Outfits are not a good example since we don't use half sizes for clothes in Norway. You could say "et halvparten så stort rom". We do not use "kvart så", here it would have to be "et fjerdedelen så stort rom". You could say something like "Rommet mitt er det kvarte av ditt." I think "kvart" is mostly used for measurement. i.e. en kvart pizza, tre kvart liter vann.

In Norwegian fractions are read like this: 3/5 = tre femdeler or tre femtedeler.

We have some fractions that often are read like this instead of the standard way:
1/4: en kvart
1/2: en halv
3/4: tre kvart
1 1/2: halvannen


----------



## sjiraff

Einherje said:


> Yes, a fourth becomes "en fjerdedel" or "en firedel".
> 
> BTW for a quarter of a year we use "kvartal", so your last example should be "Filmen slippes (i) tredje kvartal 2014" which is no longer an example of use of fractions.
> Also "å slippe ut" means to release from captivity.
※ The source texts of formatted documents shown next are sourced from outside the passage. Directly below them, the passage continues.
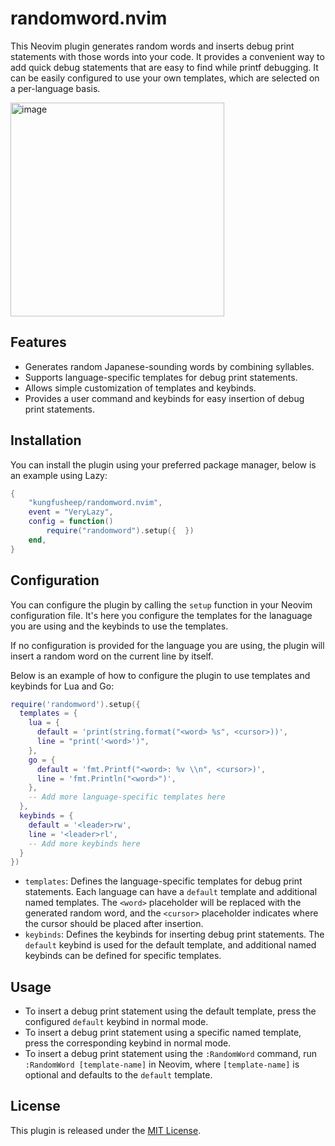 # randomword.nvim

This Neovim plugin generates random words and inserts debug print statements with those words into your code. It provides a convenient way to add quick debug statements that are easy to find while printf debugging. It can be easily configured to use your own templates, which are selected on a per-language basis.

<img width="342" alt="image" src="https://github.com/kungfusheep/randomword.nvim/assets/6867511/f22518f0-110e-4630-b9ae-2b8ac9ea0412">


## Features

- Generates random Japanese-sounding words by combining syllables.
- Supports language-specific templates for debug print statements.
- Allows simple customization of templates and keybinds.
- Provides a user command and keybinds for easy insertion of debug print statements.

## Installation

You can install the plugin using your preferred package manager, below is an example using Lazy:

```lua
{
    "kungfusheep/randomword.nvim",
    event = "VeryLazy",
    config = function()
        require("randomword").setup({  })
    end,
}
```

## Configuration

You can configure the plugin by calling the `setup` function in your Neovim configuration file. It's here you configure the templates for the lanaguage you are using and the keybinds to use the templates.

If no configuration is provided for the language you are using, the plugin will insert a random word on the current line by itself.

Below is an example of how to configure the plugin to use templates and keybinds for Lua and Go:

```lua
require('randomword').setup({
  templates = {
    lua = {
      default = 'print(string.format("<word> %s", <cursor>))',
      line = "print('<word>')",
    },
    go = {
      default = 'fmt.Printf("<word>: %v \\n", <cursor>)',
      line = 'fmt.Println("<word>")',
    },
    -- Add more language-specific templates here
  },
  keybinds = {
    default = '<leader>rw',
    line = '<leader>rl',
    -- Add more keybinds here
  }
})
```

- `templates`: Defines the language-specific templates for debug print statements. Each language can have a `default` template and additional named templates. The `<word>` placeholder will be replaced with the generated random word, and the `<cursor>` placeholder indicates where the cursor should be placed after insertion.
- `keybinds`: Defines the keybinds for inserting debug print statements. The `default` keybind is used for the default template, and additional named keybinds can be defined for specific templates.

## Usage

- To insert a debug print statement using the default template, press the configured `default` keybind in normal mode.
- To insert a debug print statement using a specific named template, press the corresponding keybind in normal mode.
- To insert a debug print statement using the `:RandomWord` command, run `:RandomWord [template-name]` in Neovim, where `[template-name]` is optional and defaults to the `default` template.

## License

This plugin is released under the [MIT License](https://opensource.org/licenses/MIT).

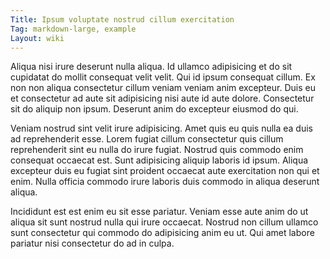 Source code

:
 ```yaml
---
Title: Ipsum voluptate nostrud cillum exercitation
Tag: markdown-large, example
Layout: wiki
---
```

Aliqua nisi irure deserunt nulla aliqua. Id ullamco adipisicing et do sit cupidatat do mollit consequat velit velit. Qui id ipsum consequat cillum. Ex non non aliqua consectetur cillum veniam veniam anim excepteur. Duis eu et consectetur ad aute sit adipisicing nisi aute id aute dolore. Consectetur sit do aliquip non ipsum. Deserunt anim do excepteur eiusmod do qui.

Veniam nostrud sint velit irure adipisicing. Amet quis eu quis nulla ea duis ad reprehenderit esse. Lorem fugiat cillum consectetur quis cillum reprehenderit sint eu nulla do irure fugiat. Nostrud quis commodo enim consequat occaecat est. Sunt adipisicing aliquip laboris id ipsum. Aliqua excepteur duis eu fugiat sint proident occaecat aute exercitation non qui et enim. Nulla officia commodo irure laboris duis commodo in aliqua deserunt aliqua.

Incididunt est est enim eu sit esse pariatur. Veniam esse aute anim do ut aliqua sit sunt nostrud nulla qui irure occaecat. Nostrud non cillum ullamco sunt consectetur qui commodo do adipisicing anim eu ut. Qui amet labore pariatur nisi consectetur do ad in culpa. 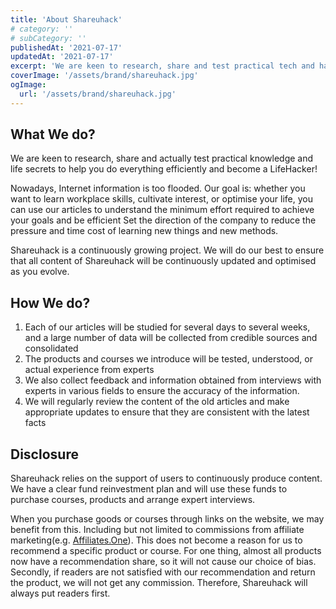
 ```yaml
---
title: 'About Shareuhack'
# category: ''
# subCategory: ''
publishedAt: '2021-07-17'
updatedAt: '2021-07-17'
excerpt: 'We are keen to research, share and test practical tech and hacks to help you do everything efficiently. Help you become lifehacker!'
coverImage: '/assets/brand/shareuhack.jpg'
ogImage:
  url: '/assets/brand/shareuhack.jpg'
---
```


## What We do?

We are keen to research, share and actually test practical knowledge and life secrets to help you do everything efficiently and become a LifeHacker!

Nowadays, Internet information is too flooded. Our goal is: whether you want to learn workplace skills, cultivate interest, or optimise your life, you can use our articles to understand the minimum effort required to achieve your goals and be efficient Set the direction of the company to reduce the pressure and time cost of learning new things and new methods.

Shareuhack is a continuously growing project. We will do our best to ensure that all content of Shareuhack will be continuously updated and optimised as you evolve.

## How We do?

1. Each of our articles will be studied for several days to several weeks, and a large number of data will be collected from credible sources and consolidated
2. The products and courses we introduce will be tested, understood, or actual experience from experts
3. We also collect feedback and information obtained from interviews with experts in various fields to ensure the accuracy of the information.
4. We will regularly review the content of the old articles and make appropriate updates to ensure that they are consistent with the latest facts

## Disclosure

Shareuhack relies on the support of users to continuously produce content. We have a clear fund reinvestment plan and will use these funds to purchase courses, products and arrange expert interviews.

When you purchase goods or courses through links on the website, we may benefit from this. Including but not limited to commissions from affiliate marketing(e.g. [Affiliates.One](https://vbtrax.com/track/affr/33896)). This does not become a reason for us to recommend a specific product or course. For one thing, almost all products now have a recommendation share, so it will not cause our choice of bias. Secondly, if readers are not satisfied with our recommendation and return the product, we will not get any commission. Therefore, Shareuhack will always put readers first.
Oh I was sure I had seen that used before for movies and stuff, but I guess I should have said lanseres or blir utgitt?




Einherje said:


> Outfits are not a good example since we don't use half sizes for clothes  in Norway. You could say "et halvparten så stort rom". We do not use  "kvart så", here it would have to be "et fjerdedelen så stort rom". You  could say something like "Rommet mitt er det kvarte av ditt." I think  "kvart" is mostly used for measurement. i.e. en kvart pizza, tre kvart  liter vann.
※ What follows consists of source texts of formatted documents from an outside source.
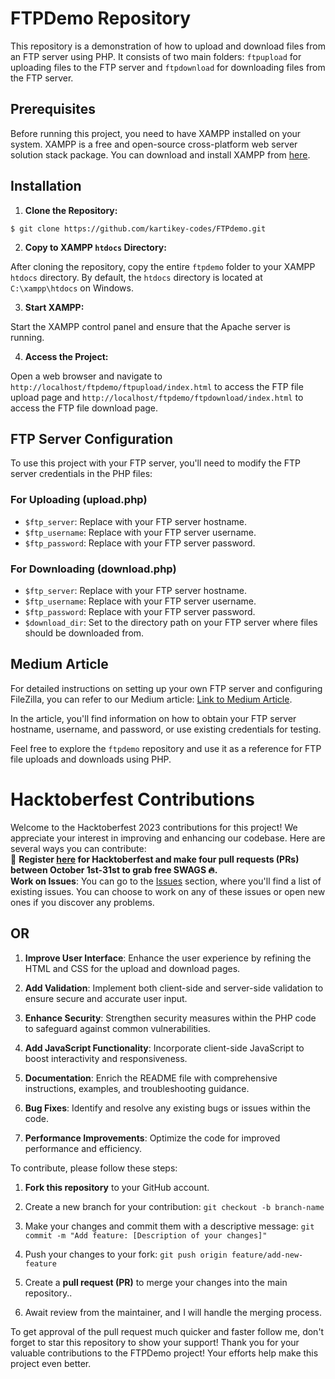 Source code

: # FTPDemo Repository

This repository is a demonstration of how to upload and download files from an FTP server using PHP. It consists of two main folders: `ftpupload` for uploading files to the FTP server and `ftpdownload` for downloading files from the FTP server.

## Prerequisites

Before running this project, you need to have XAMPP installed on your system. XAMPP is a free and open-source cross-platform web server solution stack package. You can download and install XAMPP from [here](https://www.apachefriends.org/index.html).

## Installation

1. **Clone the Repository:**
```
$ git clone https://github.com/kartikey-codes/FTPdemo.git
```
2. **Copy to XAMPP `htdocs` Directory:**

After cloning the repository, copy the entire `ftpdemo` folder to your XAMPP `htdocs` directory. By default, the `htdocs` directory is located at `C:\xampp\htdocs` on Windows.

3. **Start XAMPP:**

Start the XAMPP control panel and ensure that the Apache server is running.

4. **Access the Project:**

Open a web browser and navigate to `http://localhost/ftpdemo/ftpupload/index.html` to access the FTP file upload page and `http://localhost/ftpdemo/ftpdownload/index.html` to access the FTP file download page.

## FTP Server Configuration

To use this project with your FTP server, you'll need to modify the FTP server credentials in the PHP files:

### For Uploading (upload.php)

- `$ftp_server`: Replace with your FTP server hostname.
- `$ftp_username`: Replace with your FTP server username.
- `$ftp_password`: Replace with your FTP server password.

### For Downloading (download.php)

- `$ftp_server`: Replace with your FTP server hostname.
- `$ftp_username`: Replace with your FTP server username.
- `$ftp_password`: Replace with your FTP server password.
- `$download_dir`: Set to the directory path on your FTP server where files should be downloaded from.

## Medium Article

For detailed instructions on setting up your own FTP server and configuring FileZilla, you can refer to our Medium article: [Link to Medium Article](https://medium.com/mozilla-firefox-club/a-comprehensive-guide-creating-your-own-free-ftp-server-and-mastering-upload-download-with-php-8db5e21ad097).

In the article, you'll find information on how to obtain your FTP server hostname, username, and password, or use existing credentials for testing.

Feel free to explore the `ftpdemo` repository and use it as a reference for FTP file uploads and downloads using PHP.

# Hacktoberfest Contributions

Welcome to the Hacktoberfest 2023 contributions for this project! We appreciate your interest in improving and enhancing our codebase. Here are several ways you can contribute:<br>
📢 **Register [here](https://hacktoberfest.digitalocean.com) for Hacktoberfest and make four pull requests (PRs) between October 1st-31st to grab free SWAGS 🔥.** <br>
**Work on Issues**: You can go to the [Issues](https://github.com/kartikey-codes/FTPdemo/issues) section, where you'll find a list of existing issues. You can choose to work on any of these issues or open new ones if you discover any problems.

##                                                 **OR**

1. **Improve User Interface**: Enhance the user experience by refining the HTML and CSS for the upload and download pages.

2. **Add Validation**: Implement both client-side and server-side validation to ensure secure and accurate user input.

3. **Enhance Security**: Strengthen security measures within the PHP code to safeguard against common vulnerabilities.

4. **Add JavaScript Functionality**: Incorporate client-side JavaScript to boost interactivity and responsiveness.

5. **Documentation**: Enrich the README file with comprehensive instructions, examples, and troubleshooting guidance.

6. **Bug Fixes**: Identify and resolve any existing bugs or issues within the code.

7. **Performance Improvements**: Optimize the code for improved performance and efficiency.

To contribute, please follow these steps:

1. **Fork this repository** to your GitHub account.

2. Create a new branch for your contribution: `git checkout -b branch-name`

3. Make your changes and commit them with a descriptive message: `git commit -m "Add feature: [Description of your changes]"`

4. Push your changes to your fork: `git push origin feature/add-new-feature`

5. Create a **pull request (PR)** to merge your changes into the main repository..

6. Await review from the maintainer, and I will handle the merging process.

To get approval of the pull request much quicker and faster follow me, don't forget to star this repository to show your support!
Thank you for your valuable contributions to the FTPDemo project! Your efforts help make this project even better.


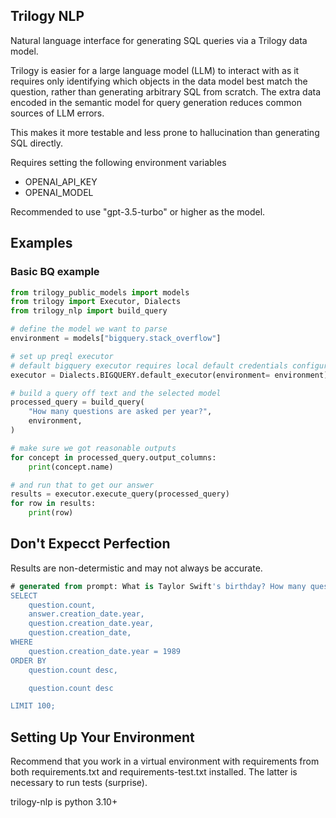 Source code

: ## Trilogy NLP

Natural language interface for generating SQL queries via a Trilogy data model.

Trilogy is easier for a large language model (LLM) to interact with as it requires only identifying which
objects in the data model best match the question, rather than generating arbitrary SQL from scratch.
The extra data encoded in the semantic model for query generation reduces common sources of LLM errors. 

This makes it more testable and less prone to hallucination than generating SQL directly. 

Requires setting the following environment variables
- OPENAI_API_KEY
- OPENAI_MODEL

Recommended to use "gpt-3.5-turbo" or higher as the model.

## Examples

### Basic BQ example


```python
from trilogy_public_models import models
from trilogy import Executor, Dialects
from trilogy_nlp import build_query

# define the model we want to parse
environment = models["bigquery.stack_overflow"]

# set up preql executor
# default bigquery executor requires local default credentials configured
executor = Dialects.BIGQUERY.default_executor(environment= environment)

# build a query off text and the selected model
processed_query = build_query(
    "How many questions are asked per year?",
    environment,
)

# make sure we got reasonable outputs
for concept in processed_query.output_columns:
    print(concept.name)

# and run that to get our answer
results = executor.execute_query(processed_query)
for row in results:
    print(row)
```

## Don't Expecct Perfection

Results are non-determistic and may not always be accurate.

```sql
# generated from prompt: What is Taylor Swift's birthday? How many questions were asked on that day in 2020?
SELECT
    question.count,
    answer.creation_date.year,
    question.creation_date.year,
    question.creation_date,
WHERE
    question.creation_date.year = 1989
ORDER BY
    question.count desc,

    question.count desc

LIMIT 100;
```



## Setting Up Your Environment

Recommend that you work in a virtual environment with requirements from both requirements.txt and requirements-test.txt installed. The latter is necessary to run
tests (surprise). 

trilogy-nlp is python 3.10+

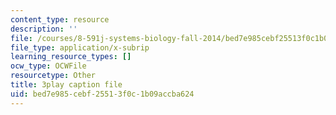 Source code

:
 ```yaml
---
content_type: resource
description: ''
file: /courses/8-591j-systems-biology-fall-2014/bed7e985cebf25513f0c1b09accba624_onL_UF4FLVM.srt
file_type: application/x-subrip
learning_resource_types: []
ocw_type: OCWFile
resourcetype: Other
title: 3play caption file
uid: bed7e985-cebf-2551-3f0c-1b09accba624
---
```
Got it, I wasn't sure and I had never seen "et fjerdedelen så stort..." before, but you would not say "et halvdelen så stort rom" then, it says "part" for halv- and anything else, -del?

About ". You  could say something like "Rommet mitt er det kvarte av ditt."" though, would you then say:

 "Rommet mitt er det halve av ditt"? (Meaning, it's half the size of yours!)




Einherje said:


> In Norwegian fractions are read like this: 3/5 = tre femdeler or tre femtedeler.
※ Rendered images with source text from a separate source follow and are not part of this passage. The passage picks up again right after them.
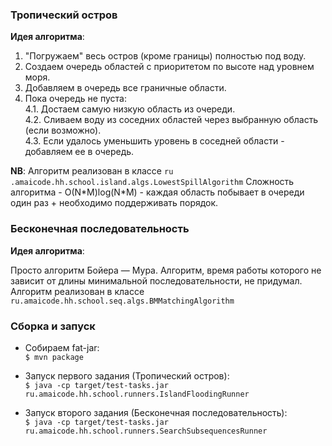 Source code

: ### Тропический остров
 
__Идея алгоритма__: 

1. "Погружаем" весь остров (кроме границы) полностью под воду.
2. Создаем очередь областей с приоритетом по высоте над уровнем моря.
3. Добавляем в очередь все граничные области.
4. Пока очередь не пуста: <br />
  4.1. Достаем самую низкую область из очереди. <br />
  4.2. Сливаем воду из соседних областей через выбранную область (если возможно). <br />
  4.3. Если удалось уменьшить уровень в соседней области - добавляем ее в очередь. <br />
  

__NB__: Алгоритм реализован в классе ```ru .amaicode.hh.school.island.algs.LowestSpillAlgorithm``` 
Сложность алгоритма - O(N\*M)log(N\*M) - каждая область побывает в очереди один раз + необходимо поддерживать порядок.

### Бесконечная последовательность

__Идея алгоритма__:

Просто алгоритм Бойера — Мура.
Алгоритм, время работы которого не зависит от длины минимальной последовательности, не придумал.
Алгоритм реализован в классе ```ru.amaicode.hh.school.seq.algs.BMMatchingAlgorithm```

### Сборка и запуск

* Собираем fat-jar: <br />
```$ mvn package ```

* Запуск первого задания (Тропический остров): <br />
```$ java -cp target/test-tasks.jar ru.amaicode.hh.school.runners.IslandFloodingRunner```

* Запуск второго задания (Бесконечная последовательность): <br />
```$ java -cp target/test-tasks.jar ru.amaicode.hh.school.runners.SearchSubsequencesRunner```

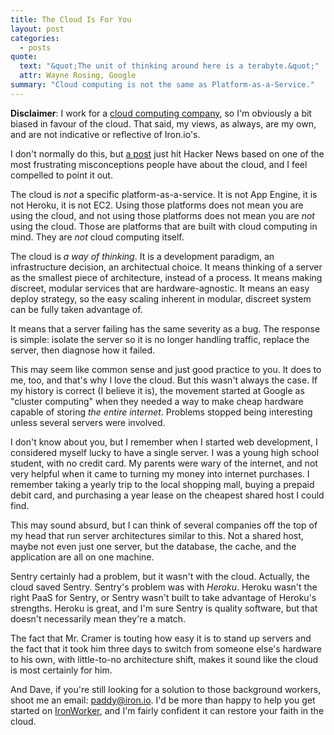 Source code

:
 ```yaml
---
title: The Cloud Is For You
layout: post
categories:
  - posts
quote:
  text: "&quot;The unit of thinking around here is a terabyte.&quot;"
  attr: Wayne Rosing, Google
summary: "Cloud computing is not the same as Platform-as-a-Service."
---
```


**Disclaimer**: I work for a [cloud computing company](http://www.iron.io), 
so I'm obviously a bit biased in favour of the cloud. That said, my views, 
as always, are my own, and are not indicative or reflective of Iron.io's.

I don't normally do this, but [a post](http://justcramer.com/2012/06/02/the-cloud-is-not-for-you/) 
just hit Hacker News based on one of the most frustrating misconceptions 
people have about the cloud, and I feel compelled to point it out.

The cloud is *not* a specific platform-as-a-service. It is not App Engine, 
it is not Heroku, it is not EC2. Using those platforms does not mean you 
are using the cloud, and not using those platforms does not mean you are 
*not* using the cloud. Those are platforms that are built with cloud 
computing in mind. They are *not* cloud computing itself.

The cloud is *a way of thinking*. It is a development paradigm, an 
infrastructure decision, an architectual choice. It means thinking of a 
server as the smallest piece of architecture, instead of a process. It 
means making discreet, modular services that are hardware-agnostic. It 
means an easy deploy strategy, so the easy scaling inherent in modular, 
discreet system can be fully taken advantage of.

It means that a server failing has the same severity as a bug. The response 
is simple: isolate the server so it is no longer handling traffic, replace 
the server, then diagnose how it failed.

This may seem like common sense and just good practice to you. It does to 
me, too, and that's why I love the cloud. But this wasn't always the case. 
If my history is correct (I believe it is), the movement started at Google 
as "cluster computing" when they needed a way to make cheap hardware capable 
of storing *the entire internet*. Problems stopped being interesting unless 
several servers were involved.

I don't know about you, but I remember when I started web development, I 
considered myself lucky to have a single server. I was a young high school 
student, with no credit card. My parents were wary of the internet, and not 
very helpful when it came to turning my money into internet purchases. I 
remember taking a yearly trip to the local shopping mall, buying a prepaid 
debit card, and purchasing a year lease on the cheapest shared host I could 
find.

This may sound absurd, but I can think of several companies off the top of 
my head that run server architectures similar to this. Not a shared host, 
maybe not even just one server, but the database, the cache, and the 
application are all on one machine.

Sentry certainly had a problem, but it wasn't with the cloud. Actually, the 
cloud saved Sentry. Sentry's problem was with *Heroku*. Heroku wasn't the 
right PaaS for Sentry, or Sentry wasn't built to take advantage of Heroku's 
strengths. Heroku is great, and I'm sure Sentry is quality software, but that 
doesn't necessarily mean they're a match.

The fact that Mr. Cramer is touting how easy it is to stand up servers and 
the fact that it took him three days to switch from someone else's hardware 
to his own, with little-to-no architecture shift, makes it sound like the 
cloud is most certainly for him.

And Dave, if you're still looking for a solution to those background workers, 
shoot me an email: paddy@iron.io. I'd be more than happy to help you get 
started on [IronWorker](http://iron.io/products/worker), and I'm fairly 
confident it can restore your faith in the cloud.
That's really good to know, thanks. One of those things you don't realise you don't know how to say until you come accross it and realise!

One thing I think I know is that you say "Det er min halvdel!" in that kind of case, but it made me wonder about using it to describe something as being "half the size"

Thanks and welcome to the forums Einherje


----------



## raumar

sjiraff said:


> But I'm wondering, if you want to say "a fourth of the food" or "a fourth as much", does it become fjerdedel så mye? The only times I've really seen halvdel/fjerdedel/tredjedel are with things like "Filmen slippes ut i tredje fjerdedel 2014" (the third-quarter of 2014)



It is a bit surprising if you haven't heard or seen "fjerdedel", "tredjedel", etc together with "av", for example "halvparten av" something, "en tredjedel/tredel av" something, and so on. A Google search will give you many examples.



sjiraff said:


> , but you would not say "et halvdelen så stort rom" then, it says "part" for halv- and anything else, -del?



Yes and no. In this context, I think this is the usual way to say it. But in general, you can also use "halvdel", "tredjepart", "fjerdepart" and so on. My dictionary even accepts "trepart" and "firepart", but these are very unusual. 



sjiraff said:


> About ". You  could say something like "Rommet mitt er det kvarte av ditt."" though, would you then say:
> 
> "Rommet mitt er det halve av ditt"? (Meaning, it's half the size of yours!)



That's right. But I think I prefer "Rommet mitt er halvparten så stort som ditt", even if it is a bit longer.



sjiraff said:


> Oh I was sure I had seen that used before for movies and stuff, but I guess I should have said lanseres or blir utgitt?



Yes, you can say "Filmen lanseres", eller "Filmen har premiere". "Utgitt" is not used when we talk about movies shown at the cinema, but you can say that "Filmen ble utgitt på DVD".


----------



## sjiraff

Thanks Raumar

I think some of the confusion comes from the endings with -en, sometimes to me it reads like "a-the-quarter so big room" rather than "a quarter so big" or why halvparten så... is said over just "en halvpart så..." or "en fjerdedel så..." etc

Thanks!


----------



## Einherje

sjiraff said:


> I think some of the confusion comes from the endings with -en, sometimes to me it reads like "a-the-quarter so big room" rather than "a quarter so big" or why halvparten så... is said over just "en halvpart så..." or "en fjerdedel så..." etc



I think I see what you mean, but I believe there is slight misunderstanding here. The indefinite article goes with room not "the-quarter so big". 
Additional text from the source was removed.